Statistical analysis

Experiments were performed at least thrice for validation and each time in triplicate, at minimum. Results are expressed as mean ± SE. Comparison of two groups was performed using a student's t-test. Comparison of >2 groups was performed using ANOVA followed by t-tests. p < 0.05 was taken as statistically significant.

Results

Dysfunctionally activated ECs (DECs) have dysregulated phenotypes

Our “DECs” were stimulated with a combination of factors mimicking various aspects of the tumor microenvironment (cancer-secreted factors, angiogenic factors and a pro-inflammatory cytokine). The DECs were generated using a modification of a protocol used to create surrogate tumor ECs, which have similar gene expression profiles to ECs harvested directly from tumors.[13] DECs grew more slowly in culture, with 42 ± 2% fewer cells at confluence than control “quiescent” (meaning healthy, not referring to proliferative rate in culture) ECs (p = 0.002, Fig. 1a), and were larger with a mesenchymal morphology, unlike the cobblestone appearance of quiescent postconfluent ECs (Fig. 2b). Relative to ECs, DECs formed tubes less efficiently on Matrigel (26 ± 9% reduction, p = 0.007, Fig. 1b), had dramatically increased permeability (2.5 ± 0.4-fold p = 0.036, Fig. 1c), and higher avidity for binding THP-1 monocytes (4.4 ± 0.3-fold, p = 3.5 × 10−7, Fig 1d).

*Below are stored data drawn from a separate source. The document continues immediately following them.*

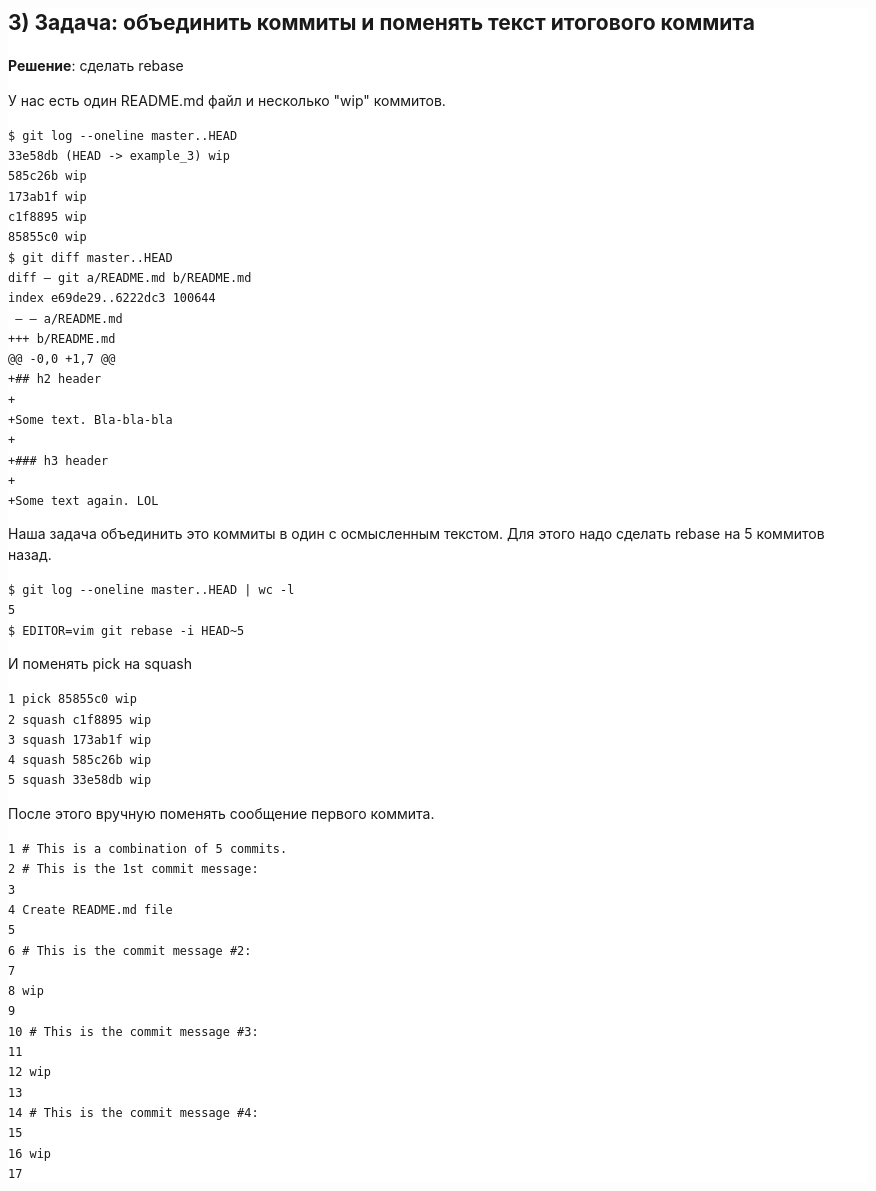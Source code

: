## 3) Задача: объединить коммиты и поменять текст итогового коммита

**Решение**: сделать rebase

У нас есть один README.md файл и несколько "wip" коммитов.

```
$ git log --oneline master..HEAD
33e58db (HEAD -> example_3) wip
585c26b wip
173ab1f wip
c1f8895 wip
85855c0 wip
$ git diff master..HEAD
diff — git a/README.md b/README.md
index e69de29..6222dc3 100644
 — — a/README.md
+++ b/README.md
@@ -0,0 +1,7 @@
+## h2 header
+
+Some text. Bla-bla-bla
+
+### h3 header
+
+Some text again. LOL
```

Наша задача объединить это коммиты в один с осмысленным текстом. Для этого надо сделать rebase на 5 коммитов назад.

```
$ git log --oneline master..HEAD | wc -l
5
$ EDITOR=vim git rebase -i HEAD~5
```

И поменять pick на squash

```
1 pick 85855c0 wip
2 squash c1f8895 wip
3 squash 173ab1f wip
4 squash 585c26b wip
5 squash 33e58db wip
```

После этого вручную поменять сообщение первого коммита.

```
1 # This is a combination of 5 commits.
2 # This is the 1st commit message:
3
4 Create README.md file
5
6 # This is the commit message #2:
7
8 wip
9
10 # This is the commit message #3:
11
12 wip
13
14 # This is the commit message #4:
15
16 wip
17
```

Indices of endothelial activation were increased and of quiescence reduced (Fig. 2a). DECs possessed, relative to control ECs, increased phosphorylation of VEGFR2 (8.7 ± 2.6-fold increase, p = 0.022) and total integrin β3 (2.3 ± 0.4 fold increase, p = 0.023) and decreased VE-cadherin (39 ± 12% decrease, p = 0.04), and phosphorylated Tie2 (81 ± 7% decrease, p = 0.009). eNOS protein expression was also downregulated in DECs (92 ± 1% decrease, p = 8.5 × 10−6), although possible compensatory increases in eNOS activity were not examined in this work. Further, localization of signaling proteins changed, with a 67 ± 12% decrease in surface-localized and cytoplasmic VEGFR2 and an 84 ± 6% decrease in VE-cadherin in DECs relative to ECs (p < 0.05 for each, Supporting Information Fig. S2).

Figure 1.

The in vitro DEC phenotype includes dysregulated proliferation, tube formation, high permeability and avid monocyte binding. (a) Growth curve of ECs cultured under standard (“EC”) or dysfunctional (“DEC”) in vitro conditions. (b) Tube length per field of ECs and DECs after 2 days of culture. (c) Permeability to the passage of FITC-dextran of confluent EC or DEC monolayers after 4 days of culture. (d) Adhesion of THP-1 cells to confluent EC or DEC monolayers after 4 days of culture. *p < 0.05 vs. EC by t test. n = 4 per condition.

Figure 2.

The DEC phenotype manifests as increased dysfunctional indices, reduced quiescent indices, altered and inflamed morphology, and highly pro-inflammatory and pro-thrombotic expression profiles. (a) Western blot of whole cell lysates of ECs and DECs, with quantification for DEC lysates relative to EC lysates. (b) Immunofluorescent staining for actin (fluorescent phalloidin), perlecan and NF-κB p65 in ECs and DECs. Nuclei are labeled in blue (DAPI). (c) qRT-PCR array analysis of endothelial inflammatory, thrombotic and quiescent differentiation genes. (d) Quantification of cytokine dot blot of EC and DEC secretions. *p < 0.05 by t test. n = 3 per condition. [Color figure can be viewed in the online issue, which is available at wileyonlinelibrary.com.]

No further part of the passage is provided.